Overtime, as each of the dual natures of the being became more and more detached and personified from the single substance, they eventually became antagonistic entities; separate from each other, like how, within, the primordial chaos resides the potential to give rise to the heavens and the earth. The Devil becomes a dark silhouette, to which all the evils and the suffering of the world are entailed. Then, needless to say, its counterpart, namely, God, by default, is assigned all the goodness that was withheld from the devil. Ergo the goodness of the unknowable transfigured into God, which became the visage of Light, and the evils became its disfigured shadow, the mask of Darkness. Moncure Daniel Conway, in his Demonology and Devil-lore (1879) says “Every bright god had his shadow, so to say; and under the influence of Dualism this shadow attained a distinct existence and personality in the popular imagination. The principle having once been established, that what seemed beneficent and what seemed the reverse must be ascribed to different powers”.

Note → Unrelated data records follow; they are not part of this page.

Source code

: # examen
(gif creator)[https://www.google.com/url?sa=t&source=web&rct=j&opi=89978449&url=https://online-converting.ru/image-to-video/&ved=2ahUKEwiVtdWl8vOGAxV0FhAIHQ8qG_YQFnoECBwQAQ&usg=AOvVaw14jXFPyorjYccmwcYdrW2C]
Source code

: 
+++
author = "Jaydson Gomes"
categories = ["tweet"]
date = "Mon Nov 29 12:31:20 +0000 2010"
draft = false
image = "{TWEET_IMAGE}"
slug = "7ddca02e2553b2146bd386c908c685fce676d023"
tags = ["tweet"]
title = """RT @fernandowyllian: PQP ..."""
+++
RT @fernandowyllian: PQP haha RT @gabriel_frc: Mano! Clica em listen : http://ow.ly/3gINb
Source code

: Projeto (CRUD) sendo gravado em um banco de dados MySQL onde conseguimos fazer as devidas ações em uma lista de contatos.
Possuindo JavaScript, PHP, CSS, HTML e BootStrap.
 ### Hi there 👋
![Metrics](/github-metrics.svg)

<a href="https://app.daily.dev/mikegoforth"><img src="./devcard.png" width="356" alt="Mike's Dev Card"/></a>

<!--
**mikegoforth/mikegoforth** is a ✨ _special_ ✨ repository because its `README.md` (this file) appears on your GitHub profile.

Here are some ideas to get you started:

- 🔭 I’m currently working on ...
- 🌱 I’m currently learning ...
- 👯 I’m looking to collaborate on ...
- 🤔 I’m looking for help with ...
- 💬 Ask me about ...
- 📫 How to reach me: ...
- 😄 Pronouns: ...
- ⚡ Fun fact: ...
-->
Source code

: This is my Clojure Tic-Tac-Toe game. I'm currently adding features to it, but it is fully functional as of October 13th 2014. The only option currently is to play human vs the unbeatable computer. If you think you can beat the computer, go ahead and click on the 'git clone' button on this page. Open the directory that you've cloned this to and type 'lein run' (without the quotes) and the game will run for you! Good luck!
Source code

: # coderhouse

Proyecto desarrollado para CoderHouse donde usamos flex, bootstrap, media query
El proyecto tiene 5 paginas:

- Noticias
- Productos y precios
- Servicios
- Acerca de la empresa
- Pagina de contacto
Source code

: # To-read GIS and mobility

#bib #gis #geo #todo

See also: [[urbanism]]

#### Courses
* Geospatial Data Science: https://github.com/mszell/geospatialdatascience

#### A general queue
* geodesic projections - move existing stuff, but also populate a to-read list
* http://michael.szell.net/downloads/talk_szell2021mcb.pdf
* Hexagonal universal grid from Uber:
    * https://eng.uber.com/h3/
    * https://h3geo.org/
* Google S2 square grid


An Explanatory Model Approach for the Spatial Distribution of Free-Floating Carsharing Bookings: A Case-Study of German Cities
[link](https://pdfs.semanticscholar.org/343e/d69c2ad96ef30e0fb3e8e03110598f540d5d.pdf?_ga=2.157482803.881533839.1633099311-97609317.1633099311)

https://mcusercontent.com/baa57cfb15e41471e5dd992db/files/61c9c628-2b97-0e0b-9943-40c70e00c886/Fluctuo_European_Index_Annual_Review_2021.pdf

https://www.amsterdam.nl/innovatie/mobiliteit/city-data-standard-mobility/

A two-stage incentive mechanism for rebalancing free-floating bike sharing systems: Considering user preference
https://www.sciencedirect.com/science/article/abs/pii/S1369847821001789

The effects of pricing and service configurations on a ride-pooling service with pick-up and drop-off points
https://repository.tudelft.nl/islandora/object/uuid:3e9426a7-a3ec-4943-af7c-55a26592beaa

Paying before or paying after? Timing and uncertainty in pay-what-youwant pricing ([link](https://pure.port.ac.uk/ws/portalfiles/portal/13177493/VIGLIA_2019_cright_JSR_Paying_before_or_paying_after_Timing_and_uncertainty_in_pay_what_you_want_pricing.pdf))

But one man’s God is another man’s Devil. When nations wage war against each other, or when religious ideals of a civilization come into conflict with another’s, these discords are reflected in the heavens above. In these celestial warfare gods do not hurl lightning bolts against each other, nor do they play a vital role, as depicted in popular culture. It is the priests and the monks of the nations that blow the war horns and lead the battalion. Brandishing the greatest weapon in their arsenal; propaganda, combined with their sharp tongue and quick wit, the fervency with which they promote the superiority of their patron gods while simultaneously demonizing those of their enemies’ is comparable to today’s electoral campaigns. The rule of the thumb was that the priests had to demote the foreign gods into devils and demons, whilst still retaining their existence, because such denial will inevitably lead their followers into questioning the existence of their own patron deities. Lesser belief systems with little or no evangelical power could either continue appeasing the old idols, which are then demonized, and expose themselves to ridicule and accusations of blasphemy, or they could come to an appeasement by letting their gods gradually relegate into the ranks of the superior religion, like how Nats were absorbed into the Buddhist cosmogony, and under its guise continue worshiping their ancestral deities. The role of priesthood reverberates far beyond the altars and the temples within which they dwell, and often permeates into the political landscape and so the priests, at their prime, were equally potent politicians as they were disseminators of religious beliefs.